**Supplied material:**
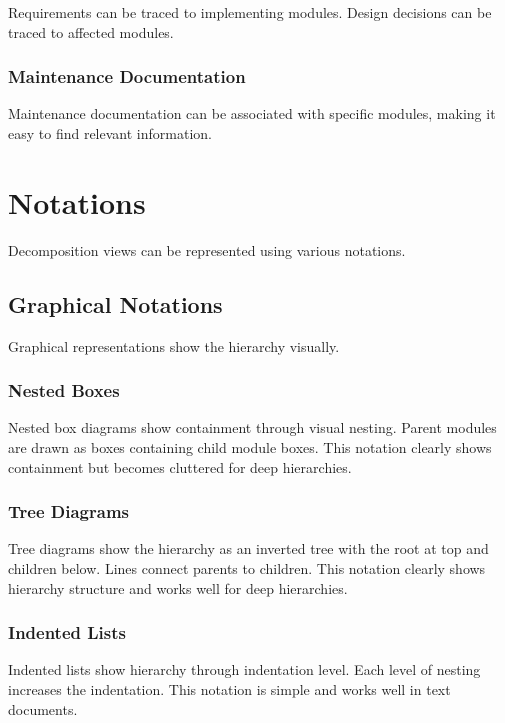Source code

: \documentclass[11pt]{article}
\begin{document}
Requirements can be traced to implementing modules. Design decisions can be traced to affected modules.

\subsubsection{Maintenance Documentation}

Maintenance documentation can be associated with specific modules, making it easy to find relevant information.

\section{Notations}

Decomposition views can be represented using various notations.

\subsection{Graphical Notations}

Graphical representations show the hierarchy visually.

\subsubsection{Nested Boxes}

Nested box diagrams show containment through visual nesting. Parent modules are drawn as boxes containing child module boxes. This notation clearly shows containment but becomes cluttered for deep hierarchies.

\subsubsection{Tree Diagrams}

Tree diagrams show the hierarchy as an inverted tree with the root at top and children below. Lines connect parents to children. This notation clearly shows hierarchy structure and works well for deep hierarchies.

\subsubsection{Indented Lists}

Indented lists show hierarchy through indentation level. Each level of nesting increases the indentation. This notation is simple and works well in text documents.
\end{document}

--

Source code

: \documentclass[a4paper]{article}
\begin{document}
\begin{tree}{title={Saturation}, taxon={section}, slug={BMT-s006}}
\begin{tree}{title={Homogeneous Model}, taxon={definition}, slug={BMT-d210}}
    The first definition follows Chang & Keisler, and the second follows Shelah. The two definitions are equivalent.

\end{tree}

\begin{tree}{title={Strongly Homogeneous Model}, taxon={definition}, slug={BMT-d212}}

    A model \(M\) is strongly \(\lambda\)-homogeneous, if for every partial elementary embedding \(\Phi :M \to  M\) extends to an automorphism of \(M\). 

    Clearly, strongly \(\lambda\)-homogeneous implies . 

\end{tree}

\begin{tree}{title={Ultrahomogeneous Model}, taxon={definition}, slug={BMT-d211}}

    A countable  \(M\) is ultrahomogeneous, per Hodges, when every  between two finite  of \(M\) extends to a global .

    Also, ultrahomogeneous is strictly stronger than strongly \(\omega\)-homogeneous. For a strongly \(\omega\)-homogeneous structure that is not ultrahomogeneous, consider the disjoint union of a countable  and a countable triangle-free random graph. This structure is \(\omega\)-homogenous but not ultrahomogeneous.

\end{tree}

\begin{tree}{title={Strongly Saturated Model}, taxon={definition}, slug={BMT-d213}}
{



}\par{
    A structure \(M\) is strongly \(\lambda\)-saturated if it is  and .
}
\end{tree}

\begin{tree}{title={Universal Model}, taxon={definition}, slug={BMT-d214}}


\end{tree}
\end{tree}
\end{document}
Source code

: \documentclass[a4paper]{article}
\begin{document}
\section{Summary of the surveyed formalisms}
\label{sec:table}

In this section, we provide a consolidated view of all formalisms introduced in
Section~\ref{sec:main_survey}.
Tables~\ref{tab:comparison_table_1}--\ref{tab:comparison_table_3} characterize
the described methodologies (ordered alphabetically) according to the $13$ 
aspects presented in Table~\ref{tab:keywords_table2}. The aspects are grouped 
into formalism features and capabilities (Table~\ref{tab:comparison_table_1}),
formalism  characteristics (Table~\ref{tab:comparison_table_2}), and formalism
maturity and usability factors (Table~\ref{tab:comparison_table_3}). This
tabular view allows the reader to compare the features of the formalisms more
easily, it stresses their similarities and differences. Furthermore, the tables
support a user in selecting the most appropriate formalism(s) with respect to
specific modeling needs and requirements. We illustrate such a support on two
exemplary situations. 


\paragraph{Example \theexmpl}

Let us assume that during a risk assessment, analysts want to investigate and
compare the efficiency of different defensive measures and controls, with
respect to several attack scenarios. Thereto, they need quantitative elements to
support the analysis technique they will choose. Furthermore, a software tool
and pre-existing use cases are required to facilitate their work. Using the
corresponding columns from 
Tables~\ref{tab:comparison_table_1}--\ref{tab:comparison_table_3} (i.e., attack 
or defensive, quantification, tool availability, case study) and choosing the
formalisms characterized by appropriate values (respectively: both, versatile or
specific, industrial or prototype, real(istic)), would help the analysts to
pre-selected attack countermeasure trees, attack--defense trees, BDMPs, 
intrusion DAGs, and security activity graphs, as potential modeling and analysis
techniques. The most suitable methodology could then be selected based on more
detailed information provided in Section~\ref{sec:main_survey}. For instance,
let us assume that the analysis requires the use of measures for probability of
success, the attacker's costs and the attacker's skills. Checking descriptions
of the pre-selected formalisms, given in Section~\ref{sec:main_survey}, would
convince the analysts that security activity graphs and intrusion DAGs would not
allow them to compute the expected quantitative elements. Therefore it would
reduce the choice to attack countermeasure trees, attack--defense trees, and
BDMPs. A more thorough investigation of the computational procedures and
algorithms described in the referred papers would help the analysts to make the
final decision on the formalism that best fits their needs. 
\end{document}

**Exercise objective:**
Nothing but a number should be written: how many lines of the preceding listing contain "slug".

**Exercise output:**
6